Whenever you go looking for writing advice, you’ll hear the phrase butt in chair a lot. Basically it’s an admonition/reminder that you can’t write a novel or a story if you don’t, you know, write. So you have to actually sit down with your butt in a chair and type or scribble, or nothing gets done.

This is true, and it’s decent advice as far as things go. But there’s another aspect or dimension to any writing advice. You have to ask yourself, what does “writing” look like?

It Looks Like a Lot of Work, is What It Looks Like

Because writing isn’t just tapping at a keyboard.
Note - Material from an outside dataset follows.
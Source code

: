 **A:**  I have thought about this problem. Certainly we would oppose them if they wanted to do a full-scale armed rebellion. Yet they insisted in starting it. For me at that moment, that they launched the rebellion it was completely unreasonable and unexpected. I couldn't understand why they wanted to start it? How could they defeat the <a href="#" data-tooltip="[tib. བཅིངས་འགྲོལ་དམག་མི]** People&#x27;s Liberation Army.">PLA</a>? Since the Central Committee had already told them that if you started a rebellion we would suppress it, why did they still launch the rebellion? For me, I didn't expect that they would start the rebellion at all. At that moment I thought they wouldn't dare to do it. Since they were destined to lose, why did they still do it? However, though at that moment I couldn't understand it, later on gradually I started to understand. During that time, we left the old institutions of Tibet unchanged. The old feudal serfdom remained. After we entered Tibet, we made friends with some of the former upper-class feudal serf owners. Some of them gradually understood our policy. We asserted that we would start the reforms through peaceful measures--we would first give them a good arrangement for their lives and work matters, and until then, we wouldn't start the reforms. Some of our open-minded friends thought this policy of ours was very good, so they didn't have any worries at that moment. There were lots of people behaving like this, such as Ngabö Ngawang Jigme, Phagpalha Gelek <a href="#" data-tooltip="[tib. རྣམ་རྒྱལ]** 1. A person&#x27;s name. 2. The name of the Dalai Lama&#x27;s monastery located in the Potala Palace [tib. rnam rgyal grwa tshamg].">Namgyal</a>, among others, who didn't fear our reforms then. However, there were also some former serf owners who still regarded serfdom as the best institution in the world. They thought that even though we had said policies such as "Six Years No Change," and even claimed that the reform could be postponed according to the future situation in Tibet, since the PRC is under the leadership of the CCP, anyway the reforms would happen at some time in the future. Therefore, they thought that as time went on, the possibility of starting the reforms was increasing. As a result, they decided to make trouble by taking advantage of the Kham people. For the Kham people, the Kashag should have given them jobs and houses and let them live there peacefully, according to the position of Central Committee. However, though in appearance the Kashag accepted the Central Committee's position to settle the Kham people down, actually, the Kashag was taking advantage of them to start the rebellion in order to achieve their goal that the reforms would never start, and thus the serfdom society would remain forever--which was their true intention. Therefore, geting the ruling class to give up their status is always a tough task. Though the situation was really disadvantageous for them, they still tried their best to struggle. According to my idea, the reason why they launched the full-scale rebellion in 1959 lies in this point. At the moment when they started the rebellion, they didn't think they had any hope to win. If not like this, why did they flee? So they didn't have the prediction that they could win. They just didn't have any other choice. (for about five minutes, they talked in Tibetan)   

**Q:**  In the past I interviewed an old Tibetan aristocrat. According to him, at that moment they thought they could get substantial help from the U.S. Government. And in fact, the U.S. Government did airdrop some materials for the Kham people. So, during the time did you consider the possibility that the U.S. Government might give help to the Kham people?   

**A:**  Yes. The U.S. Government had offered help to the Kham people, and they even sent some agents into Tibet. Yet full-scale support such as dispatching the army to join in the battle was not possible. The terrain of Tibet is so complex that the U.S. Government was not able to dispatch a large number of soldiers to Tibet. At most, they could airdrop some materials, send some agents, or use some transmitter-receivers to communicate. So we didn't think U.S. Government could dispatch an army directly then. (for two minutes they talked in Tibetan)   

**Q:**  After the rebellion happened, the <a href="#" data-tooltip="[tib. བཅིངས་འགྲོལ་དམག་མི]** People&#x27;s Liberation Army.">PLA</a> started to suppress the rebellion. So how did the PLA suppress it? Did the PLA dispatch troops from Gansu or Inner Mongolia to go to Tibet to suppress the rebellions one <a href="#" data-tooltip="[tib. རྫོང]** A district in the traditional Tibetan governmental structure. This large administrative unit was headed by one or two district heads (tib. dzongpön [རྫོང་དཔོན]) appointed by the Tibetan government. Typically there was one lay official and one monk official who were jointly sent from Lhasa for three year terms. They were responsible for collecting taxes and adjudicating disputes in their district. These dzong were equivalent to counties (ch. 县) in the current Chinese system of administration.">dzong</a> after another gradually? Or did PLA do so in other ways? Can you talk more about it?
Now, I’ve literally written every single day of my life since I was about twelve years old. That’s a lot of days, and a lot of writing (though I should note that many, many writers started writing as kids and have written every day since, so this doesn’t make me special), and most of that involved typing or writing longhand to some degree. But there are other things that may not look like writing but which definitely are writing. For example:

  • Thinking. Thinking is writing, so sitting in a comfortable chair staring into space counts. As long as you’re actually thinking and not just daydreaming about shaving your cats and dressing them in tiny suits.
  • Reading. Everyone tells you to read widely in order to become a better writer, so reading counts. So does watching and listening, as long as you take some time at some point to process the things you consume and consider what they can teach you.
  • Talking. Talking about your work—or someone else’s work—is also writing. The concepts you are exposed to in conversation about the craft or business of writing are just as vital as anything else.
  • Revision. This might seem obvious, but some writers consider revision to be treading water—you’re not creating anything new, so it’s just busywork. But revision is often just as creative as a first draft.
  • Drinking. Just kidding. Or am I? Deranging your thoughts and experiencing a chemically-altered perspective can be part of the creative process. Or so I tell myself at 3AM when one more shot of whiskey seems like a terrible, awesome idea.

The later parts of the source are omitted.